Here are some good quotes from the book.
On evil sociopathic characters being a form of wish fulfillment of escape from morals:
The sociopath is an individual who transcends the social, who is not bound by it in any gut-level way and who can therefore use it purely as a tool… If only I didn’t give a fuck about anyone or anything, we think—then I would be powerful and free.
On reality TV shows rewarding sociopathic behavior (manipulations and betrayals):
Many of the adult games that Augustine was so skeptical of remain with us today: the quest for wealth or fame, or public debates and trials won by rhetoric and technicalities rather than truth and justice. Since his time, however, at least one new adult game has emerged—the reality TV show.
The centrality of exclusion to the model can be seen in the fact that even apparently skill-based shows, such as America’s Next Top Model or Hell’s Kitchen, with outside judges determining the winner rather than a vote of one’s peers, typically rely on the slow work of “voting people off the island” rather than any kind of positive score-keeping.
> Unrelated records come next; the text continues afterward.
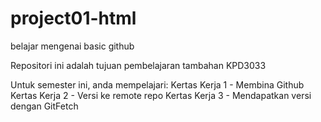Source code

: # project01-html
belajar mengenai basic github

Repositori ini adalah tujuan pembelajaran tambahan KPD3033

Untuk semester ini, anda mempelajari:
Kertas Kerja 1 - Membina Github
Kertas Kerja 2 - Versi ke remote repo
Kertas Kerja 3 - Mendapatkan versi dengan GitFetch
On Dan Draper’s inherent sociopathy:
What kind of man’s first thought, in the split second after witnessing a horrific death, is not to panic, not to head for cover, but to consider how he can take advantage of this situation to raise his social standing?
This mercenary approach to human identity is a necessary correlate to his ability to buy his own pitch, showing the thorough inner consistency of his worldview: everyone can be manipulated by the same emotional triggers, including me, and everyone is interchangeable, even me.
I read the whole book in one sitting. If you’re a curious fan of these shows, you’ll enjoy the book.
I haven’t watch any of those shows (except the Simpsons, years ago). However, I’ve seen a few clips of the other shows on the PBS series America in Primetime, especially the episode on The Crusader.
I’m reminded of analyses of video game violence in which the argument is put forth that the violence acted out in these games acts as a relief valve that may serve to reduce violent actions in real life. It seems like Kotsko is suggesting that other, or more general, acts of sociopathology might offer similar relief valves for behavior that would otherwise be considered unacceptable.
Exactly Joe. I saw that series and thought it was good.
Kotsko makes some similar points, however he’s less generous to the makers of these shows than the PBS series was.
Well Scott, it was thanks to you, some years ago, that I eagerly bought the entire series of the Wire, all at once. Next day I laughed to tell someone in the bar, “Jeez, Captain Kirk would never act like that.”
Now I know I’m better off with sci-fi and Japanese cartoons. And Mad Men. I should add that I’m Canadian, with no responsibility to do the “citizen thing” in the war on drugs. (Here drugs are a regular peace-time crime) I hope to blow the dust off my Wire DVD’s some time when I have less stress in my life. (I’m working on that)
Meanwhile, in the pacific northwest, long before TV, the Indians had the relief valve of stories of Sketco the raven who would act out sexually.